A method of making a flexible coaxial cable comprises the steps of providing a resiliently comprehensible core comprising an inner conductor and a resiliently compressible dielectric surrounding the inner conductor. The inner conductor is located substantially along the longitudinal axis of the resiliently compressible dielectric which has a normal expanded outermost radial extent about the longitudinal axis. A flexible convoluted hollow outer conductive sheath, having a corrugated portion, is provided which has a longitudinal axis coextensive with the dielectric core longitudinal axis and an innermost radial extent about the longitudinal axis which defines an innermost circumference of the sheath which is smaller than the expanded outermost radial extent of the hollow sheath. The corrugated portion of the sheath comprises a plurality of peaks and valleys having a predetermined pitch. The dielectric core is compressed and inserted into the hollow sheath as it is drawn through while the elongation of the pitch of the sheath is maintained by air pressure, such as from an air bladder which surrounds the sheath. When the compressed core resides in the hollow sheath, it expands back to its original diameter and locks itself to the flexible sheath. This locked arrangement has been demonstrated to have significantly improved phase performance in the microwave band, such as at 26.5 GHz.
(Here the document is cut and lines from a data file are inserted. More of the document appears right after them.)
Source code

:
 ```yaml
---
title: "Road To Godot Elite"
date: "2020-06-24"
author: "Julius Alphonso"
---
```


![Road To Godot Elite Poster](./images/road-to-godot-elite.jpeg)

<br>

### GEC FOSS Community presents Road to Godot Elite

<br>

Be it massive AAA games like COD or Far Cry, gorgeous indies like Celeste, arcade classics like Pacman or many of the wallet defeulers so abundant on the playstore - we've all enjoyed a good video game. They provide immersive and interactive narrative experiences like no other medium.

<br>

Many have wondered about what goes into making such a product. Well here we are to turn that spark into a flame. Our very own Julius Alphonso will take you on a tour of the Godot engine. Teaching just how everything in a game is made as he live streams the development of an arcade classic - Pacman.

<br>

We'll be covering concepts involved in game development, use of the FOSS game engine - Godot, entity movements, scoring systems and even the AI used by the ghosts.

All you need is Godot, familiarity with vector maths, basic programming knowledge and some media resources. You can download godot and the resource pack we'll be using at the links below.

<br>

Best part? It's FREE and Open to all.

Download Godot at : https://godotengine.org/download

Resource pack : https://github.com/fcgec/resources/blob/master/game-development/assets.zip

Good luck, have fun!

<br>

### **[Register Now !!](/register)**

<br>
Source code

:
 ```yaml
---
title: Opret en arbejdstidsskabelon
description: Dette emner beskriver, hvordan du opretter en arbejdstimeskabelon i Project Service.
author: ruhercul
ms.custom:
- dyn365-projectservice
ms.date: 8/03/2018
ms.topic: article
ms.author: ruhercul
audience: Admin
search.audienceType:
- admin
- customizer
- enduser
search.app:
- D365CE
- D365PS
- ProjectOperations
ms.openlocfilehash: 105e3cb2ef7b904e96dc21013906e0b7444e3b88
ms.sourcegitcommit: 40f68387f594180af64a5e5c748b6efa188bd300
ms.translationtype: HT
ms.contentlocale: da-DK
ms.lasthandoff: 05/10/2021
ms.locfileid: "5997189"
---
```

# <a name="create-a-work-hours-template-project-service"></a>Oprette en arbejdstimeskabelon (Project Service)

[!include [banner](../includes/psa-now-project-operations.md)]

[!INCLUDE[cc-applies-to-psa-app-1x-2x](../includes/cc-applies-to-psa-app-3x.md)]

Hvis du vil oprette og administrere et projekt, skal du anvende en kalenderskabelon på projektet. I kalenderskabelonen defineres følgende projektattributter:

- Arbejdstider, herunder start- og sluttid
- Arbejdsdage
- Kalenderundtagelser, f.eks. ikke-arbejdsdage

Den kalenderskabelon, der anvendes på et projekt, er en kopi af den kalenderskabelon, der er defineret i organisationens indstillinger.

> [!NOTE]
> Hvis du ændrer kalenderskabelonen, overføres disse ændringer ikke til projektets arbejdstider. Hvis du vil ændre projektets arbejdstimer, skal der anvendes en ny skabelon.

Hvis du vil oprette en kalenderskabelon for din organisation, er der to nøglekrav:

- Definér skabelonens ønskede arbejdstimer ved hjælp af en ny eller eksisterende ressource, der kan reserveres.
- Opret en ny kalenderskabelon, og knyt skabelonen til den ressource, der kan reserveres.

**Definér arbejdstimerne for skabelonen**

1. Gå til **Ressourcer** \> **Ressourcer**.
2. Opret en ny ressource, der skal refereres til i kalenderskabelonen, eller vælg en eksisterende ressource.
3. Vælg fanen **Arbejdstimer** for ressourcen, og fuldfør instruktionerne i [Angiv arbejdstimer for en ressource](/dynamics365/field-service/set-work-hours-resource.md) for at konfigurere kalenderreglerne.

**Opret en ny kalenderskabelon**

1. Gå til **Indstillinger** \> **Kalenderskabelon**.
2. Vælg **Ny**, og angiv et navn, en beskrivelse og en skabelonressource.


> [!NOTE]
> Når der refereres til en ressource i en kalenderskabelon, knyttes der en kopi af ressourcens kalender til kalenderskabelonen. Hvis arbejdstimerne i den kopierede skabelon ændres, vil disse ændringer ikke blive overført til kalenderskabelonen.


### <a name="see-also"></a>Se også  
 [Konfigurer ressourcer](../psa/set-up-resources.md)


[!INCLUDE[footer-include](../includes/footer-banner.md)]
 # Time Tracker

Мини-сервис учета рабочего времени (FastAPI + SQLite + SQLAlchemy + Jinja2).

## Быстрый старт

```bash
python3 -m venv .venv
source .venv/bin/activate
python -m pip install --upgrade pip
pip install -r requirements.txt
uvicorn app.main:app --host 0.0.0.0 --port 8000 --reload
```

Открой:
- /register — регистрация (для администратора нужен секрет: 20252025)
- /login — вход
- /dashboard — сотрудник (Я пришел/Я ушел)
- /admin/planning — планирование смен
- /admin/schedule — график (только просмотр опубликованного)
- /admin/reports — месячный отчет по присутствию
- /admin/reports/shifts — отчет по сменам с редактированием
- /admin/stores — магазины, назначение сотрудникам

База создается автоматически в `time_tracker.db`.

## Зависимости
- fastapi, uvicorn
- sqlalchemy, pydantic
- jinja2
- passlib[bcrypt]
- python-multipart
FIGS. 1-4 are diagrammatic illustrations of the preferred method for locking a resiliently compressible dielectric core to the convoluted outer conductor in accordance with the method of the present invention;
FIG. 5 is a cross-sectional view of a preferred embodiment of a flexible coaxial cable produced by the method of the present invention in which the compressible insertion step of FIGS. 1-3 has been employed, with the outer diameter of the core being larger than the inner diameter of the hollow sheath; and
FIG. 6 is a diagrammatic illustration of the step of temperature cycling the flexible coaxial cable, locked in accordance with the method of FIGS. 1-5, between at least a pair of temperature extremes in accordance with the method of the present invention.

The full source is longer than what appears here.